**TASK OBJECTIVE:**
Please filter the listing for the string "qquad" and copy each matching line.

(Beginning of EXERCISE DATA)

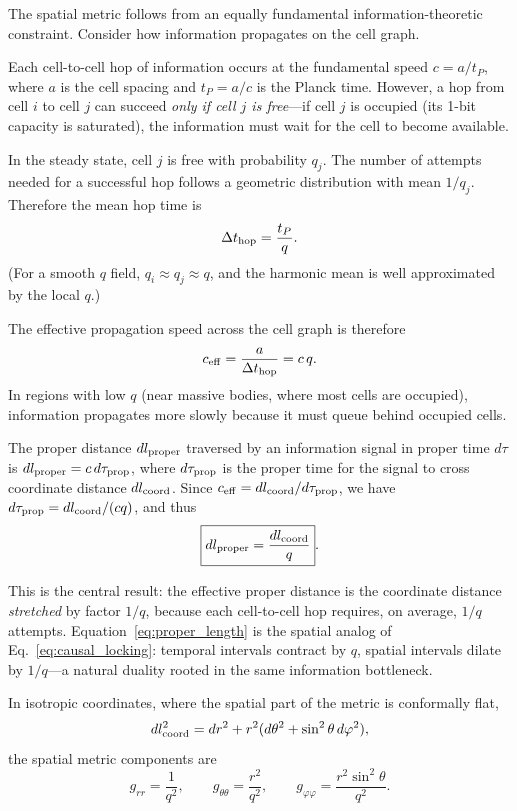 The spatial metric follows from an equally fundamental information-theoretic constraint.
Consider how information propagates on the cell graph.

Each cell-to-cell hop of information occurs at the fundamental speed $c=a/t_P$, where $a$ is the cell spacing and $t_P=a/c$ is the Planck time.
However, a hop from cell $i$ to cell $j$ can succeed \emph{only if cell $j$ is free}---if cell $j$ is occupied (its 1-bit capacity is saturated), the information must wait for the cell to become available.

In the steady state, cell $j$ is free with probability $q_j$.
The number of attempts needed for a successful hop follows a geometric distribution with mean $1/q_j$.
Therefore the mean hop time is
\begin{equation}
\Delta t_{\rm hop} = \frac{t_P}{q}.
\label{eq:hop_time}
\end{equation}
(For a smooth $q$ field, $q_i\approx q_j\approx q$, and the harmonic mean is well approximated by the local $q$.)

The effective propagation speed across the cell graph is therefore
\begin{equation}
c_{\rm eff} = \frac{a}{\Delta t_{\rm hop}} = c\,q.
\label{eq:ceff}
\end{equation}
In regions with low $q$ (near massive bodies, where most cells are occupied), information propagates more slowly because it must queue behind occupied cells.

The proper distance $dl_{\rm proper}$ traversed by an information signal in proper time $d\tau$ is $dl_{\rm proper}=c\,d\tau_{\rm prop}$, where $d\tau_{\rm prop}$ is the proper time for the signal to cross coordinate distance $dl_{\rm coord}$.
Since $c_{\rm eff}=dl_{\rm coord}/d\tau_{\rm prop}$, we have $d\tau_{\rm prop}=dl_{\rm coord}/(c q)$, and thus
\begin{equation}
\boxed{dl_{\rm proper} = \frac{dl_{\rm coord}}{q}}.
\label{eq:proper_length}
\end{equation}

This is the central result: the effective proper distance is the coordinate distance \emph{stretched} by factor $1/q$, because each cell-to-cell hop requires, on average, $1/q$ attempts.
Equation~\eqref{eq:proper_length} is the spatial analog of Eq.~\eqref{eq:causal_locking}: temporal intervals contract by $q$, spatial intervals dilate by $1/q$---a natural duality rooted in the same information bottleneck.

In isotropic coordinates, where the spatial part of the metric is conformally flat,
\begin{equation}
dl_{\rm coord}^2 = dr^2 + r^2(d\theta^2 + \sin^2\theta\,d\varphi^2),
\end{equation}
the spatial metric components are
\begin{equation}
\boxed{g_{rr} = \frac{1}{q^2},\qquad
g_{\theta\theta} = \frac{r^2}{q^2},\qquad
g_{\varphi\varphi} = \frac{r^2\sin^2\theta}{q^2}}.
\label{eq:spatial_metric}
\end{equation}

(End of EXERCISE DATA)

**ANSWER BOX:**
\boxed{g_{rr} = \frac{1}{q^2},\qquad
g_{\theta\theta} = \frac{r^2}{q^2},\qquad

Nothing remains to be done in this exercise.